**Work to complete**
Output the entries that follow, word for word.

── Records provided

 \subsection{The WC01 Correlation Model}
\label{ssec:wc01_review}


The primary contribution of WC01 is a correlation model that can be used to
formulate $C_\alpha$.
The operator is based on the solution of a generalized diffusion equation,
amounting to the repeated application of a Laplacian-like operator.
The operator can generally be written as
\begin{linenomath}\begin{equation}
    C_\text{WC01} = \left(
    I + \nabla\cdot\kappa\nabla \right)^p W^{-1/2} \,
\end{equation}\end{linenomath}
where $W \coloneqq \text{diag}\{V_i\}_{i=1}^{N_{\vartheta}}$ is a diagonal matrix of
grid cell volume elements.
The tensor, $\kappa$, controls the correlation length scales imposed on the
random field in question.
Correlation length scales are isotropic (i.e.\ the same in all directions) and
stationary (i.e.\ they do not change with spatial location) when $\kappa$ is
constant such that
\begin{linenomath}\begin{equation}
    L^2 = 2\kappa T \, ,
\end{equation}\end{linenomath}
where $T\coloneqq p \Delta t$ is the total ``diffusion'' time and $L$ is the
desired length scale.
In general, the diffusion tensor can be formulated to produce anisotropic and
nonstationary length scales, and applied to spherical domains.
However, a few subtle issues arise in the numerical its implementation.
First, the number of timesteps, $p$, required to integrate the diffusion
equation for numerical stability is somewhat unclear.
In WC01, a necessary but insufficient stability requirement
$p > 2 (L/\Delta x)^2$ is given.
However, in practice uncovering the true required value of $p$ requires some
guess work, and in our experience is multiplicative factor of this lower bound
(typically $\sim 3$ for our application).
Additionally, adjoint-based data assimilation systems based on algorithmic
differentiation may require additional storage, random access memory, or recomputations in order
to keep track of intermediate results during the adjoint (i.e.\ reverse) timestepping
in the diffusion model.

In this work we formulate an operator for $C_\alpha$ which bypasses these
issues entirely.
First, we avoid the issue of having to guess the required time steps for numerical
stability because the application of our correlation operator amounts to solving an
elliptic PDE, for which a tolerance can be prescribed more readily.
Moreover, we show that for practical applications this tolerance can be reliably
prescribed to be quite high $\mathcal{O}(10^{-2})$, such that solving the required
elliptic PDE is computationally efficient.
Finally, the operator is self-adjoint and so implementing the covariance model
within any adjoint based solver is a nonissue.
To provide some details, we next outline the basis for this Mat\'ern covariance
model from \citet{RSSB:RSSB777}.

────

**Exercise result**
 \subsection{The WC01 Correlation Model}
\label{ssec:wc01_review}


The primary contribution of WC01 is a correlation model that can be used to
formulate $C_\alpha$.
The operator is based on the solution of a generalized diffusion equation,
amounting to the repeated application of a Laplacian-like operator.
The operator can generally be written as
\begin{linenomath}\begin{equation}
    C_\text{WC01} = \left(
    I + \nabla\cdot\kappa\nabla \right)^p W^{-1/2} \,
\end{equation}\end{linenomath}
where $W \coloneqq \text{diag}\{V_i\}_{i=1}^{N_{\vartheta}}$ is a diagonal matrix of
grid cell volume elements.
The tensor, $\kappa$, controls the correlation length scales imposed on the
random field in question.
Correlation length scales are isotropic (i.e.\ the same in all directions) and
stationary (i.e.\ they do not change with spatial location) when $\kappa$ is
constant such that
\begin{linenomath}\begin{equation}
    L^2 = 2\kappa T \, ,
\end{equation}\end{linenomath}
where $T\coloneqq p \Delta t$ is the total ``diffusion'' time and $L$ is the
desired length scale.
In general, the diffusion tensor can be formulated to produce anisotropic and
nonstationary length scales, and applied to spherical domains.
However, a few subtle issues arise in the numerical its implementation.
First, the number of timesteps, $p$, required to integrate the diffusion
equation for numerical stability is somewhat unclear.
In WC01, a necessary but insufficient stability requirement
$p > 2 (L/\Delta x)^2$ is given.
However, in practice uncovering the true required value of $p$ requires some
guess work, and in our experience is multiplicative factor of this lower bound
(typically $\sim 3$ for our application).
Additionally, adjoint-based data assimilation systems based on algorithmic
differentiation may require additional storage, random access memory, or recomputations in order
to keep track of intermediate results during the adjoint (i.e.\ reverse) timestepping
in the diffusion model.

In this work we formulate an operator for $C_\alpha$ which bypasses these
issues entirely.
First, we avoid the issue of having to guess the required time steps for numerical
stability because the application of our correlation operator amounts to solving an
elliptic PDE, for which a tolerance can be prescribed more readily.
Moreover, we show that for practical applications this tolerance can be reliably
prescribed to be quite high $\mathcal{O}(10^{-2})$, such that solving the required
elliptic PDE is computationally efficient.
Finally, the operator is self-adjoint and so implementing the covariance model
within any adjoint based solver is a nonissue.
To provide some details, we next outline the basis for this Mat\'ern covariance
model from \citet{RSSB:RSSB777}.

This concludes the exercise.